TABLE OF CONTENTS

PRINT December 2015

FILM: BEST OF 2015

Amy Taubin

Chantal Akerman, No Home Movie, 2015, digital video, color, sound, 115 minutes.

1 NO HOME MOVIE (Chantal Akerman) Akerman’s final movie is her most intimate, and her most expressive in its counterpoint of sound and image. In this no-holds-barred depiction of mother-daughter symbiosis, the agony of inevitable separation is projected onto the arid landscape of Israel.

2 THE KNICK, SEASON 2 (Steven Soderbergh) The dialogue is still clunky, but the dramatic ironies, the resonance of then and now, and the electric intelligence of Soderbergh’s directing make for an immersive pop-cinema experience.

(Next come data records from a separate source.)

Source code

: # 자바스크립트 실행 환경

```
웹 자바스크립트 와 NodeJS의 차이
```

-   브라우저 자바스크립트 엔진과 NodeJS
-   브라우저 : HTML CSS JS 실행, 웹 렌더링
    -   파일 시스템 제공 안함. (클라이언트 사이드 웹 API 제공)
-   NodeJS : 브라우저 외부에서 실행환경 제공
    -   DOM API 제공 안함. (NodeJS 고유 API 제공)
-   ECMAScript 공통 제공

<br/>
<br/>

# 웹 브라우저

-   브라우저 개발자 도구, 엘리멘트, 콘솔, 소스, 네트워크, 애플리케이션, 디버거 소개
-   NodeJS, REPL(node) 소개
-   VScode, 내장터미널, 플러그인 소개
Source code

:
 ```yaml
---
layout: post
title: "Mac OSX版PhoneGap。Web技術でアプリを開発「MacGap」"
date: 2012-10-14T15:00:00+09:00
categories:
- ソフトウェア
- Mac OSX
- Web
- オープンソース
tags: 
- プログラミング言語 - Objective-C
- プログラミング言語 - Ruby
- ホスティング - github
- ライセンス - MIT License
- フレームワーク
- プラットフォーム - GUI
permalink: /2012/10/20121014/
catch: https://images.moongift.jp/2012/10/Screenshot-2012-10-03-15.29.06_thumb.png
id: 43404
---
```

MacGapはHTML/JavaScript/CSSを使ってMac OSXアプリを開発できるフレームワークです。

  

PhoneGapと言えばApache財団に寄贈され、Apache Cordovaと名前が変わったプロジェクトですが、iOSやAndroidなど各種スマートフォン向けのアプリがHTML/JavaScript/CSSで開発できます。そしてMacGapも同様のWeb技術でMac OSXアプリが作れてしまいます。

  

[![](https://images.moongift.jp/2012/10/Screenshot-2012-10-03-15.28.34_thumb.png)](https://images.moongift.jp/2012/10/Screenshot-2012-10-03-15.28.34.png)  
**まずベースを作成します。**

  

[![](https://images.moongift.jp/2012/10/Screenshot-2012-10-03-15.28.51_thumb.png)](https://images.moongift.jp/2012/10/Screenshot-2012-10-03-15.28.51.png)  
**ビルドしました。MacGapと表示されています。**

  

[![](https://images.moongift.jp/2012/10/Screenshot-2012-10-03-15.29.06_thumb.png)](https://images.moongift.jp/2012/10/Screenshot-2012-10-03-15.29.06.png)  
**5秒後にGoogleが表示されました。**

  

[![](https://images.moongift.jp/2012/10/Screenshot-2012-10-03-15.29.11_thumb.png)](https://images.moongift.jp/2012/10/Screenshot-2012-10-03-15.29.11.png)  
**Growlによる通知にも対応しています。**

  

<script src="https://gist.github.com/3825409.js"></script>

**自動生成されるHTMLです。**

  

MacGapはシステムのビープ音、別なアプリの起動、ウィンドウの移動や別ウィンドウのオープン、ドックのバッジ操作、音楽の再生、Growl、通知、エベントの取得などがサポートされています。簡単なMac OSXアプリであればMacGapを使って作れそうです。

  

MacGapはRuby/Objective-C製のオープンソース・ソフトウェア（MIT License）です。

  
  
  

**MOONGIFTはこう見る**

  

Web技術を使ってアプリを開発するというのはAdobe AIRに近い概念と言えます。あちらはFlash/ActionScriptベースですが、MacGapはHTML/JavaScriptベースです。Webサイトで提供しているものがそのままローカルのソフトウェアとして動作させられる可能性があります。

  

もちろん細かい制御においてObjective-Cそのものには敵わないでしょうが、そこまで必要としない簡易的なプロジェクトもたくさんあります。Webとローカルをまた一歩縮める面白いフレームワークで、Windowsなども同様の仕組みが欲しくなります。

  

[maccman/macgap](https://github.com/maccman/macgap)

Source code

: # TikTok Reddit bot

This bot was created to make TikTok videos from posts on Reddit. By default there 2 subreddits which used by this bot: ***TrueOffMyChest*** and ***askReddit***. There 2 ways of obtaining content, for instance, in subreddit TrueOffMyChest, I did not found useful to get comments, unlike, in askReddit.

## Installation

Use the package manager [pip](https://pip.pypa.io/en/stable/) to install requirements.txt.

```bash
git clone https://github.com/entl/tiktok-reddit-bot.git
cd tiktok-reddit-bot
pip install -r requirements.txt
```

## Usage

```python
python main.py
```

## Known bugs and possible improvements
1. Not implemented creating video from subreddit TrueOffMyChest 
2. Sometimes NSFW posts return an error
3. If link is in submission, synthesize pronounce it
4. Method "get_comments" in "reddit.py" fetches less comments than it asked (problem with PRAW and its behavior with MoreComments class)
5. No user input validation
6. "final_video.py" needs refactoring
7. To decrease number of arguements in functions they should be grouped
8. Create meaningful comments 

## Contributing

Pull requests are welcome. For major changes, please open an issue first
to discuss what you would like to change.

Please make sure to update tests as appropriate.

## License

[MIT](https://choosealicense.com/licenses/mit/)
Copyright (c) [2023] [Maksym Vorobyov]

3 THE ASSASSIN (Hou Hsiao-hsien) The mists of time drift through forests and palaces in this exquisite rendering of a Tang-dynasty tale of a woman who slits throats most expeditiously until she can’t stomach it anymore.

4 “LUMINOUS INTIMACY: THE CINEMA OF NATHANIEL DORSKY AND JEROME HILER” (Film Society of Lincoln Center, New York) If there were any doubts about the need to keep 16-mm technology alive, this retrospective of two of the greatest living filmmakers should have laid them to rest.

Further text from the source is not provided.